Vendors are working on ways to create virtualization licensing terms better suited to multi-tenant environments, but there is clearly still a lot of confusion out there surrounding licensing terms for desktop virtualization.
Well, virtualization licensing in general, for that matter.
An IT person in charge of application management for a systems integrator told me that some of his customers can’t make heads or tails of how they should approach Microsoft if they want to do client virtualization.
Do they need two operating system licenses if two virtual machines run on one physical client? This question applies to the use of Microsoft’s server hypervisor Hyper-V as well, since many of the systems integrator’s customers are using Hyper-V to create virtual desktops. (My story on pricing out Windows Server 2008 for virtualization cost efficiency explains how many virtual machines, and in turn operating systems per physical device, you can get under Windows Server 2008 agreements.)
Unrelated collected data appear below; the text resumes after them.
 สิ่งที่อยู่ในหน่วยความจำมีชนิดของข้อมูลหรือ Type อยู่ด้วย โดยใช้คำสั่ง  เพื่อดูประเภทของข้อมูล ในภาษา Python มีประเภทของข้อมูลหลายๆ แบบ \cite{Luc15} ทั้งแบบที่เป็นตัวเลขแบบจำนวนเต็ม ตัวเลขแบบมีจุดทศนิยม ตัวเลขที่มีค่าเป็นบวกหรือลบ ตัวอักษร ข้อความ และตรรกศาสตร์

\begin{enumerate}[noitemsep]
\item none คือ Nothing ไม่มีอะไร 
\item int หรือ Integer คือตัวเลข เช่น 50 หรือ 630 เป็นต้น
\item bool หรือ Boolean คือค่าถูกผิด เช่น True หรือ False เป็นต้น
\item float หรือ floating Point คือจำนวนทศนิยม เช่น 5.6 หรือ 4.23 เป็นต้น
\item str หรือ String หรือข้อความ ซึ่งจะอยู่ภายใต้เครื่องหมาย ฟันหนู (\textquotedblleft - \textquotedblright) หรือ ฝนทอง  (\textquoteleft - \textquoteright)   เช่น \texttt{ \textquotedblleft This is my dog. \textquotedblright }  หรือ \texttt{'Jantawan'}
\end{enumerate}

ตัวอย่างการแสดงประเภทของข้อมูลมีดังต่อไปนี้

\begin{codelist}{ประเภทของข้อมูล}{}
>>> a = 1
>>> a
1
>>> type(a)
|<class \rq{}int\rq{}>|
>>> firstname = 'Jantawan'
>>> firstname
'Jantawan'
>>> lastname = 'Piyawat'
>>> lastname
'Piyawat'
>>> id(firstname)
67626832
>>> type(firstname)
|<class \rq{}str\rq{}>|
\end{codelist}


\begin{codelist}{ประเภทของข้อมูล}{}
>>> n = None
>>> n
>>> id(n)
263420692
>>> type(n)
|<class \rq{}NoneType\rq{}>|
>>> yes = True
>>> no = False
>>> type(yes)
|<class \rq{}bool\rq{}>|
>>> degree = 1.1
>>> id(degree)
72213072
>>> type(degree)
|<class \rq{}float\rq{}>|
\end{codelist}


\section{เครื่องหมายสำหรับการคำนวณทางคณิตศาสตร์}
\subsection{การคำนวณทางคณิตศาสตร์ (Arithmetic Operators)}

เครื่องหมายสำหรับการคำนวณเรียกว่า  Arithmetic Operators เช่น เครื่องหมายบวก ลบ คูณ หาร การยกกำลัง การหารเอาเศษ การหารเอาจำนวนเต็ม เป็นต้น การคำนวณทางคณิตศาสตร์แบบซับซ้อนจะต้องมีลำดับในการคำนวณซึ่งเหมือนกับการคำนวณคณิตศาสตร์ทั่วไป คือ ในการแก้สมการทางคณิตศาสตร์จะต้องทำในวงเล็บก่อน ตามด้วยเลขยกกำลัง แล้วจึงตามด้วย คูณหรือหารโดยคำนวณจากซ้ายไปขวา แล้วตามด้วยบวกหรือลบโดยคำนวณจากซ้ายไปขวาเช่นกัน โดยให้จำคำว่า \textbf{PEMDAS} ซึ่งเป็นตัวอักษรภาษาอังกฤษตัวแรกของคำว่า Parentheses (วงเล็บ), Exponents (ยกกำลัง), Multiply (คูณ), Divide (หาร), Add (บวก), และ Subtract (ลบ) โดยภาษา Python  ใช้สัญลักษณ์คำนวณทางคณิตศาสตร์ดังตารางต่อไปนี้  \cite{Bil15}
Experts presenting at the recent Burton Group Catalyst conference said time and again that it was up to companies of all sizes to push vendors to change their licensing terms to better suit virtualization and cloud models.
Chris Wolf, virtualization analyst with Burton Group, asked point blank: When do you cut loose vendors that refuse to get on board? Meaning ones that will not support your virtual infrastructure model with fair licensing terms.
And what is fair licensing to Wolf? Licensing that is based on virtual CPUs, managed instances or installed instances, and not licenses that tie to physical hardware or compute resources.
“You need to push vendors for licensing terms that are physical system-agnostic,” Wolf said.